╭──

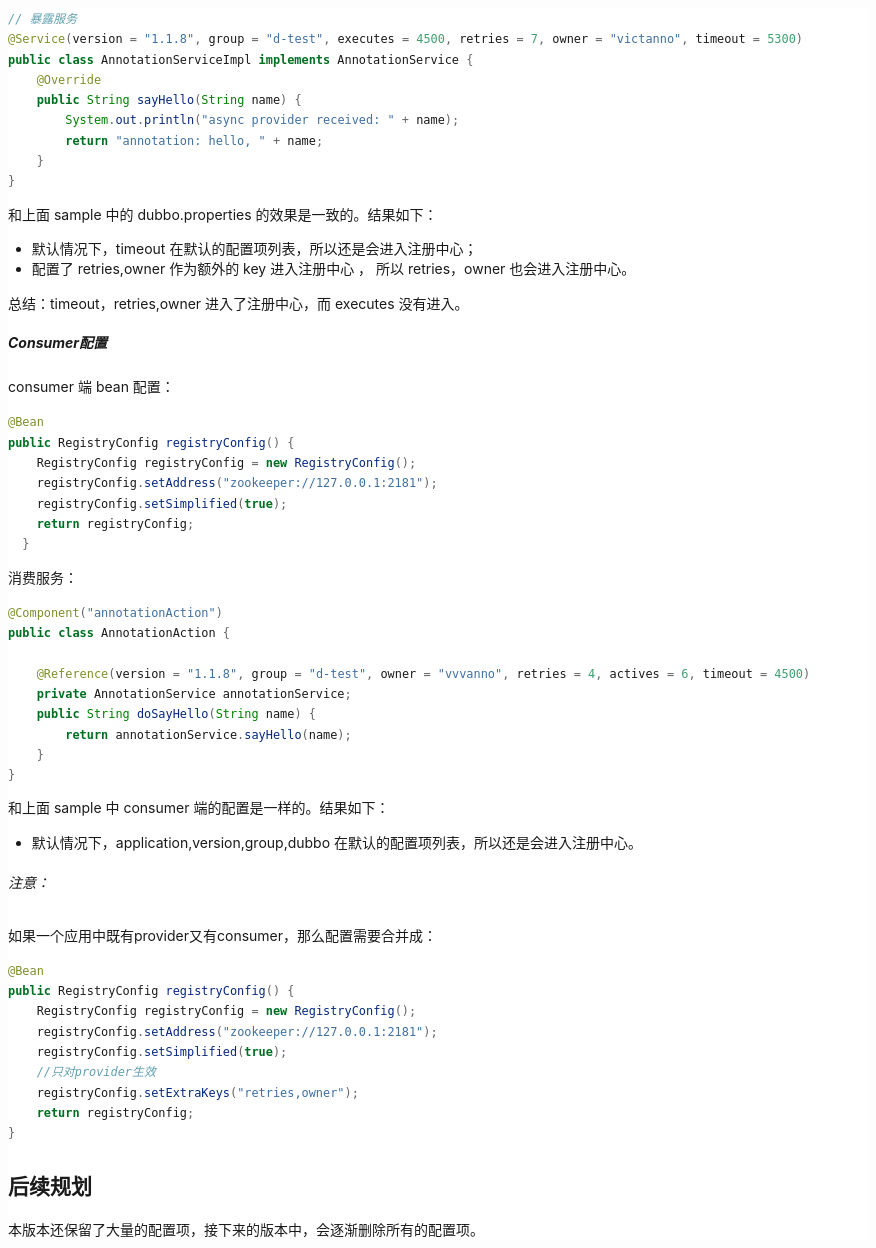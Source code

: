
 ```java
// 暴露服务
@Service(version = "1.1.8", group = "d-test", executes = 4500, retries = 7, owner = "victanno", timeout = 5300)
public class AnnotationServiceImpl implements AnnotationService {
    @Override
    public String sayHello(String name) {
        System.out.println("async provider received: " + name);
        return "annotation: hello, " + name;
    }
}
```

和上面 sample 中的 dubbo.properties 的效果是一致的。结果如下：
* 默认情况下，timeout 在默认的配置项列表，所以还是会进入注册中心；
* 配置了 retries,owner 作为额外的 key 进入注册中心 ， 所以 retries，owner 也会进入注册中心。

总结：timeout，retries,owner 进入了注册中心，而 executes 没有进入。

##### Consumer配置

consumer 端 bean 配置：

```java
@Bean
public RegistryConfig registryConfig() {
    RegistryConfig registryConfig = new RegistryConfig();
    registryConfig.setAddress("zookeeper://127.0.0.1:2181");
    registryConfig.setSimplified(true);
    return registryConfig;
  }
```

消费服务：

```java
@Component("annotationAction")
public class AnnotationAction {

    @Reference(version = "1.1.8", group = "d-test", owner = "vvvanno", retries = 4, actives = 6, timeout = 4500)
    private AnnotationService annotationService;
    public String doSayHello(String name) {
        return annotationService.sayHello(name);
    }
}
```

和上面 sample 中 consumer 端的配置是一样的。结果如下：
* 默认情况下，application,version,group,dubbo 在默认的配置项列表，所以还是会进入注册中心。

###### 注意：
如果一个应用中既有provider又有consumer，那么配置需要合并成：

```java
@Bean
public RegistryConfig registryConfig() {
    RegistryConfig registryConfig = new RegistryConfig();
    registryConfig.setAddress("zookeeper://127.0.0.1:2181");
    registryConfig.setSimplified(true);
    //只对provider生效
    registryConfig.setExtraKeys("retries,owner");
    return registryConfig;
}
```

## 后续规划

本版本还保留了大量的配置项，接下来的版本中，会逐渐删除所有的配置项。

╰──

Exercise description – Repeat the listing above word for word. Do not include the pictures.

Response to this task –
Source code

:
 ```java
// 暴露服务
@Service(version = "1.1.8", group = "d-test", executes = 4500, retries = 7, owner = "victanno", timeout = 5300)
public class AnnotationServiceImpl implements AnnotationService {
    @Override
    public String sayHello(String name) {
        System.out.println("async provider received: " + name);
        return "annotation: hello, " + name;
    }
}
```

和上面 sample 中的 dubbo.properties 的效果是一致的。结果如下：
* 默认情况下，timeout 在默认的配置项列表，所以还是会进入注册中心；
* 配置了 retries,owner 作为额外的 key 进入注册中心 ， 所以 retries，owner 也会进入注册中心。

总结：timeout，retries,owner 进入了注册中心，而 executes 没有进入。

##### Consumer配置

consumer 端 bean 配置：

```java
@Bean
public RegistryConfig registryConfig() {
    RegistryConfig registryConfig = new RegistryConfig();
    registryConfig.setAddress("zookeeper://127.0.0.1:2181");
    registryConfig.setSimplified(true);
    return registryConfig;
  }
```

消费服务：

```java
@Component("annotationAction")
public class AnnotationAction {

    @Reference(version = "1.1.8", group = "d-test", owner = "vvvanno", retries = 4, actives = 6, timeout = 4500)
    private AnnotationService annotationService;
    public String doSayHello(String name) {
        return annotationService.sayHello(name);
    }
}
```

和上面 sample 中 consumer 端的配置是一样的。结果如下：
* 默认情况下，application,version,group,dubbo 在默认的配置项列表，所以还是会进入注册中心。

###### 注意：
如果一个应用中既有provider又有consumer，那么配置需要合并成：

```java
@Bean
public RegistryConfig registryConfig() {
    RegistryConfig registryConfig = new RegistryConfig();
    registryConfig.setAddress("zookeeper://127.0.0.1:2181");
    registryConfig.setSimplified(true);
    //只对provider生效
    registryConfig.setExtraKeys("retries,owner");
    return registryConfig;
}
```

## 后续规划

本版本还保留了大量的配置项，接下来的版本中，会逐渐删除所有的配置项。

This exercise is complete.